Department of Physical Medicine and Rehabilitation, University of Texas Health Science Center at Houston, Houston, United States; TIRR Memorial Hermann Research Center, Houston, TX, United States.
Comput Biol Med. 2019 Mar;106:65-70. doi: 10.1016/j.compbiomed.2019.01.007. Epub 2019 Jan 14.

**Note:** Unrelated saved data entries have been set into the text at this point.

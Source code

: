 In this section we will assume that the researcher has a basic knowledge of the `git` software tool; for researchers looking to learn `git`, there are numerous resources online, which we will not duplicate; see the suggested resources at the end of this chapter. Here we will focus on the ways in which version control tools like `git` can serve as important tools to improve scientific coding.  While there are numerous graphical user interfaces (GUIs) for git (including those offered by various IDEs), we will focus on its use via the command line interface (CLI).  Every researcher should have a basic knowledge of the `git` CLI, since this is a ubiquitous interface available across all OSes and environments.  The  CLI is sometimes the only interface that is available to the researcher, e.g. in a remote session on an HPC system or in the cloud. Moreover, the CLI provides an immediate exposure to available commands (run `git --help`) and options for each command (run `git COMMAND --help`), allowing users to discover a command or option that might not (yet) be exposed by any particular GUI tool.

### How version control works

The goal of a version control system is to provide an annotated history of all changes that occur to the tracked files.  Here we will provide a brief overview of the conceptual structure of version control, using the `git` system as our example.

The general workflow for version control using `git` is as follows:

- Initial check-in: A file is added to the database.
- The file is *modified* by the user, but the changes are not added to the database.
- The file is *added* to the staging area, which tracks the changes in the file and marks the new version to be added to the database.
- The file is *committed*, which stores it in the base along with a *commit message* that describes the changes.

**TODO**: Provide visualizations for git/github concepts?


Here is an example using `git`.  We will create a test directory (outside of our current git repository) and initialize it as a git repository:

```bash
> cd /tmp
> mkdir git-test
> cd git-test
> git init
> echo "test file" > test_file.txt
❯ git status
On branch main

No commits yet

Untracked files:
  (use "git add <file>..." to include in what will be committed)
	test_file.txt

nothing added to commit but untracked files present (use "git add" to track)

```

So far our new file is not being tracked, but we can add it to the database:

With the aim of developing a flexible and reliable procedure for superficial muscle innervation zone (IZ) localization, we proposed a method to estimate IZ location using surface electromyogram (EMG) based on robust linear regression. Regression lines were used to model the bidirectional propagation pattern of a single motor unit action potential (MUAP) and visualize the trajectory of the MUAP propagation. IZ localization was performed by identifying the origin of the bidirectional MUAP propagation. Robust linear regression and MUAP peak detection, combined with propagation phase reversal identification, may provide an efficient way to estimate IZ location. Our method offers high resolution in locating IZs based on simulation studies and experimental tests. Furthermore, our method is flexible and may also be applied using a relatively small number of EMG channels. A comparative study of the proposed method with the cross-correlation method for IZ localization was conducted. The results obtained with simulated MUAPs and measured spontaneous MUAPs in the biceps brachii muscle in six subjects (four males and two females, 57 ± 10 years old) with amyotrophic lateral sclerosis (ALS). Our method achieved estimation performance comparable to that obtained by using the cross-correlation method but with higher resolution. This study provides an accurate and practical method to estimate IZ location.
为了开发一种灵活可靠的浅表肌肉神经支配区(IZ)定位方法,我们提出了一种基于稳健线性回归的使用表面肌电图(EMG)来估计 IZ 位置的方法。回归线用于对单个运动单位动作电位(MUAP)的双向传播模式进行建模,并可视化 MUAP 传播的轨迹。通过识别双向 MUAP 传播的起点来进行 IZ 定位。稳健线性回归和 MUAP 峰值检测,结合传播相位反转识别,可能为估计 IZ 位置提供一种有效的方法。我们的方法在基于模拟研究和实验测试的 IZ 定位中具有高分辨率。此外,我们的方法具有灵活性,也可以使用相对较少的 EMG 通道进行应用。对所提出的方法与用于 IZ 定位的互相关方法进行了比较研究。结果使用模拟 MUAP 和在患有肌萎缩侧索硬化症(ALS)的六名受试者(四名男性和两名女性,57±10 岁)的肱二头肌中测量的自发 MUAP 获得。我们的方法在使用互相关方法的性能相当的情况下实现了更高的分辨率。这项研究提供了一种准确实用的 IZ 位置估计方法。